In [None]:
version = "REPLACE_PACKAGE_VERSION"

# Reinforcement Learning


## Assignment 1 Part 2: Secretary Problem

In this assignment, we will solve the secretary problem using stochastic dynamic programming (DP).

### Secretary Problem

Imagine an administrator who wants to hire the best secretary out of $n$ candidates for a position. The candidates are interviewed one by one in random order.

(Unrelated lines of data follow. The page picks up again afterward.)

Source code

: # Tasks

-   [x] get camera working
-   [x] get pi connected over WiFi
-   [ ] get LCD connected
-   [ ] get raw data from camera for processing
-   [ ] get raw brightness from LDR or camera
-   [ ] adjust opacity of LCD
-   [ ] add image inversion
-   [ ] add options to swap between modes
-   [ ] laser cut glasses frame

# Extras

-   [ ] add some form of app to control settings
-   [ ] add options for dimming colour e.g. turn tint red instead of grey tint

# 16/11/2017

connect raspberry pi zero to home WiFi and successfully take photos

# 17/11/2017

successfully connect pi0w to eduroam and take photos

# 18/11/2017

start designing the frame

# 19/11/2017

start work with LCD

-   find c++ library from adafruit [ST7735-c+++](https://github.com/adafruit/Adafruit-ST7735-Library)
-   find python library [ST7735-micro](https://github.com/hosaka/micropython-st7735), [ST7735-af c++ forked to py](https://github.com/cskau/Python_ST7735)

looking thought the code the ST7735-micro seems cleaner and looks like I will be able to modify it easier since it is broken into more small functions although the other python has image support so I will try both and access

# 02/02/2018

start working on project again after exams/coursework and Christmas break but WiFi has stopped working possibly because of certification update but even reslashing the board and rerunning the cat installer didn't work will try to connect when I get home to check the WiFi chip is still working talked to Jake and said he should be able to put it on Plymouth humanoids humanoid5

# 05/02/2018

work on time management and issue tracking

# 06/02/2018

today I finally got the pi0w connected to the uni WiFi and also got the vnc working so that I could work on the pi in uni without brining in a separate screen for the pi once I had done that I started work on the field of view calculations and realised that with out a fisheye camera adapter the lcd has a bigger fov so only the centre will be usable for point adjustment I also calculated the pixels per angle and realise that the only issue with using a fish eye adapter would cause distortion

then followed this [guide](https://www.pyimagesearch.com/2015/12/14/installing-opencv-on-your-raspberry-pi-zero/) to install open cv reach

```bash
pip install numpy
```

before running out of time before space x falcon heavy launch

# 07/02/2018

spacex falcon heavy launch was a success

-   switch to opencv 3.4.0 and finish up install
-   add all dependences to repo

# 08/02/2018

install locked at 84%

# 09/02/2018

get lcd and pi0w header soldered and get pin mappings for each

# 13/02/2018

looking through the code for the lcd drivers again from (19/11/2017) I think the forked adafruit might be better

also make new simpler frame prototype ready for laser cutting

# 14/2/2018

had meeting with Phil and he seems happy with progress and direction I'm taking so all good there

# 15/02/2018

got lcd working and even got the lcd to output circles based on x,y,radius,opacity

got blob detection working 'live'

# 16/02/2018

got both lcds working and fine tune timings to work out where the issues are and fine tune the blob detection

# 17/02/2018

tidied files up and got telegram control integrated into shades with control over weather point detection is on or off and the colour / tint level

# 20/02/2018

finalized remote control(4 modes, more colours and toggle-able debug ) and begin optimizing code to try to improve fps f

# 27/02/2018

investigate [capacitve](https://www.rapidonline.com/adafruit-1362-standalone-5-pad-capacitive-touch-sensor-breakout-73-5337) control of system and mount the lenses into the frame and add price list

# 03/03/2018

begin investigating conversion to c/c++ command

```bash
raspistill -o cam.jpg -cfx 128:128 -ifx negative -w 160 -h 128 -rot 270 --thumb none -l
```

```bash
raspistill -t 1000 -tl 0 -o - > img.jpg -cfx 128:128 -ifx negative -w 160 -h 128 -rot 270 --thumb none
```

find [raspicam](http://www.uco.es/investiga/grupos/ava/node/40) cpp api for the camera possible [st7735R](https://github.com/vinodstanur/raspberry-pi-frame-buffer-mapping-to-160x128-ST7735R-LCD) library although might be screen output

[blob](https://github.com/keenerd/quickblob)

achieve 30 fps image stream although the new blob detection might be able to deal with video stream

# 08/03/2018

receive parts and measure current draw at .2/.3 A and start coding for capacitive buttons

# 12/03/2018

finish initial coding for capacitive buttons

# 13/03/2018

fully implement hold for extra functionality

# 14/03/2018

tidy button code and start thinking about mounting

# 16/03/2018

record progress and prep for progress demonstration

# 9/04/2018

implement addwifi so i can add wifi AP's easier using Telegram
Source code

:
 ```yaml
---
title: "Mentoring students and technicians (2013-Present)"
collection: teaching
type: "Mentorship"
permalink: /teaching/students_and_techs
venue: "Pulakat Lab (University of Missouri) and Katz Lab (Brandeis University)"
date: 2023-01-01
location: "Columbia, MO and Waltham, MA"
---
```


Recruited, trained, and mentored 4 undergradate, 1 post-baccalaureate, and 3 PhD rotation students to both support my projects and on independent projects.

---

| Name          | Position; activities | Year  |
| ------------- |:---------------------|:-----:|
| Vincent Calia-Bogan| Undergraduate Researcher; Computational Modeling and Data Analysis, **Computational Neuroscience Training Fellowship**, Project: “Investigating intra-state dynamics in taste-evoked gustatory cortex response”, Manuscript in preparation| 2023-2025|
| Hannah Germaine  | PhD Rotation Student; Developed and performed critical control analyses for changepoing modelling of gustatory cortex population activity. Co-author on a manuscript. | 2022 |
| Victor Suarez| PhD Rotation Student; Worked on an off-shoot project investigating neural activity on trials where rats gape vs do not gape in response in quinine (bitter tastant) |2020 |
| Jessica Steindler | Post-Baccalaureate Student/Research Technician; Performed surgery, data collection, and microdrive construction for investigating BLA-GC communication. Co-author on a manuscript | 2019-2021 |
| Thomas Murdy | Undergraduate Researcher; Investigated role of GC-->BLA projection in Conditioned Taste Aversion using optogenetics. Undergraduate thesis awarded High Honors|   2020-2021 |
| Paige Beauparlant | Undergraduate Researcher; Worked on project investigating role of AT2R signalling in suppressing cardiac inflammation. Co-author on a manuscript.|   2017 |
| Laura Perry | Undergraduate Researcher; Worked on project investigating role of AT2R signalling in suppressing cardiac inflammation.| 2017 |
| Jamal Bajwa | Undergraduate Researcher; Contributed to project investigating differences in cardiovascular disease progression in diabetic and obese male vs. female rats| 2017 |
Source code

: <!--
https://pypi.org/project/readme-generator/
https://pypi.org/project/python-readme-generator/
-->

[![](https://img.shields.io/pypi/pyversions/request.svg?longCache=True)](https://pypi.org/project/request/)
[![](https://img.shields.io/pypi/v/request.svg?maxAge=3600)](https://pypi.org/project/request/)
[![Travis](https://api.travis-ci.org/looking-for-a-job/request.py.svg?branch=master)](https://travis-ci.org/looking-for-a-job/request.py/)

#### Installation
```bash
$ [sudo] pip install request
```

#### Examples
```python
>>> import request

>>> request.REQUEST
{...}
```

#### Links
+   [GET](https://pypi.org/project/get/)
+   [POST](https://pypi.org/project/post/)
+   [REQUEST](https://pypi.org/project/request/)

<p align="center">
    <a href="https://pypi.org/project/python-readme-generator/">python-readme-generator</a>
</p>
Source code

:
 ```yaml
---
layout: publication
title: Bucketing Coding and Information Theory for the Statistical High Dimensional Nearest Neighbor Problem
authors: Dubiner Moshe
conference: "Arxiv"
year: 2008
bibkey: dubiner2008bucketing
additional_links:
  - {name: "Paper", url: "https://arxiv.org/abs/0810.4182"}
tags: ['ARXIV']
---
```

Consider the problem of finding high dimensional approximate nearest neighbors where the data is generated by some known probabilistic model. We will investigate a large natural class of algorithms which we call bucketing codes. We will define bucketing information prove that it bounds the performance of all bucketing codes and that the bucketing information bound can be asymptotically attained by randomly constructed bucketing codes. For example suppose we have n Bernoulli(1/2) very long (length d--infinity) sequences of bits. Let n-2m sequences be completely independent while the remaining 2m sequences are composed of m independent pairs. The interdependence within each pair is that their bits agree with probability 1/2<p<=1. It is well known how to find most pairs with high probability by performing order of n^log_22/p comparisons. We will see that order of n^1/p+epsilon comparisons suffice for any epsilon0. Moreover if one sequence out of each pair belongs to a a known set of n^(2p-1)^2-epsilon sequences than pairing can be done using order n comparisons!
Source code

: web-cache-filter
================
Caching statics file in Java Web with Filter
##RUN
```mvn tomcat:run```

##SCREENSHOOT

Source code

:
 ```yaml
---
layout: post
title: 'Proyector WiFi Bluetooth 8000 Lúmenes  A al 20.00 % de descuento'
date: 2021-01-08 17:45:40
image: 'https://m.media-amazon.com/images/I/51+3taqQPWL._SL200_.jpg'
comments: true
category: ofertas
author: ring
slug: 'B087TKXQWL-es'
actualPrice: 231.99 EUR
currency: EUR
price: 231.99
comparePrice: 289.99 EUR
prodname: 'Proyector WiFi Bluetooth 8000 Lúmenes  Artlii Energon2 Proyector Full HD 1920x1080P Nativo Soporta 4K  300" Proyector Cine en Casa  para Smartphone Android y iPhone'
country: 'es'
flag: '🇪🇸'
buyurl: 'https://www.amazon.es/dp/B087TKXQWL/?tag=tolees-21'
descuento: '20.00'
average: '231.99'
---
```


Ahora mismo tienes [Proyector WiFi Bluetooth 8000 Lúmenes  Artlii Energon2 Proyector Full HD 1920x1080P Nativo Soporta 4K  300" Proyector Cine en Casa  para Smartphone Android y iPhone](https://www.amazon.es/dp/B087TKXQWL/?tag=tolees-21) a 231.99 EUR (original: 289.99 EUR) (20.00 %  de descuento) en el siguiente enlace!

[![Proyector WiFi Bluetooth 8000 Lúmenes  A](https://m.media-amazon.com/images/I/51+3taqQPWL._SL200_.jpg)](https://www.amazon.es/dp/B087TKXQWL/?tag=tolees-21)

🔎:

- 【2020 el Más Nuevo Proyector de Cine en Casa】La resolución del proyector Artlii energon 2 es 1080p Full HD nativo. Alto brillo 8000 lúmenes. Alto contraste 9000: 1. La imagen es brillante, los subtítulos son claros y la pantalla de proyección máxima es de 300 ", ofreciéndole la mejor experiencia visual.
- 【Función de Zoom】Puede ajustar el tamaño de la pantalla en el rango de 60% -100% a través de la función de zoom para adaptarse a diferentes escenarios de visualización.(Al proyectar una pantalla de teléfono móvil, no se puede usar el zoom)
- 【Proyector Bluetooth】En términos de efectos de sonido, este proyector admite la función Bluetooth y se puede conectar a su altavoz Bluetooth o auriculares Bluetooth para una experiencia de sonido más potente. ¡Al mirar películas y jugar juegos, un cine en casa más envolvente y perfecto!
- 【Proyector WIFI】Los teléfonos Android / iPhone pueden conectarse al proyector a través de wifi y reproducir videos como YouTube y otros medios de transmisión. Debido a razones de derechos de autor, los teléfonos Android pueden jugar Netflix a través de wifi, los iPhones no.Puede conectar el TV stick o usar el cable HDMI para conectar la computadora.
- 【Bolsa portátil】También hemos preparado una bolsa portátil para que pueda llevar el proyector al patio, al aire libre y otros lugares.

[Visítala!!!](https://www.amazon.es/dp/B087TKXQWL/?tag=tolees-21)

After interviewing the $h^{\mathrm{th}}$ candidate, the administrator knows the ranking of the $h^{\mathrm{th}}$ candidate among the candidates interviewed so far, but is unaware of the quality of unseen candidates. The administrator needs to determine whether to hire or reject the $h^{\mathrm{th}}$ candidate immediately after the interview. Note that the administrator cannot go back to hire candidate $1,...,h-1$ after interviewing the $h^{\mathrm{th}}$ candidate.

### Assumption

For each interview the administrator picks a candidate uniformly at random from the remaining candidates.

### Problem Formulation

This is a finite horizon stochastic problem, which can be formulated as the following stochastic DP:

- *Goal*:

    Maximize the probability of hiring the best candidate.


- *Stage $h$*: 

    The stage after interviewing the $h^{\mathrm{th}}$ candidate. $h\in\{1,...,n\}$.


- *State $s_h$*: 

    The ranking of the $h^{\mathrm{th}}$ candidate among the candidates interviewed so far. $s_h\in\{1,...,h\}$.


- *Action $a_h$*: 

    $a_h=1$ means hiring the $h^{\mathrm{th}}$ candidate;
    $a_h=0$ means rejecting the $h^{\mathrm{th}}$ candidate.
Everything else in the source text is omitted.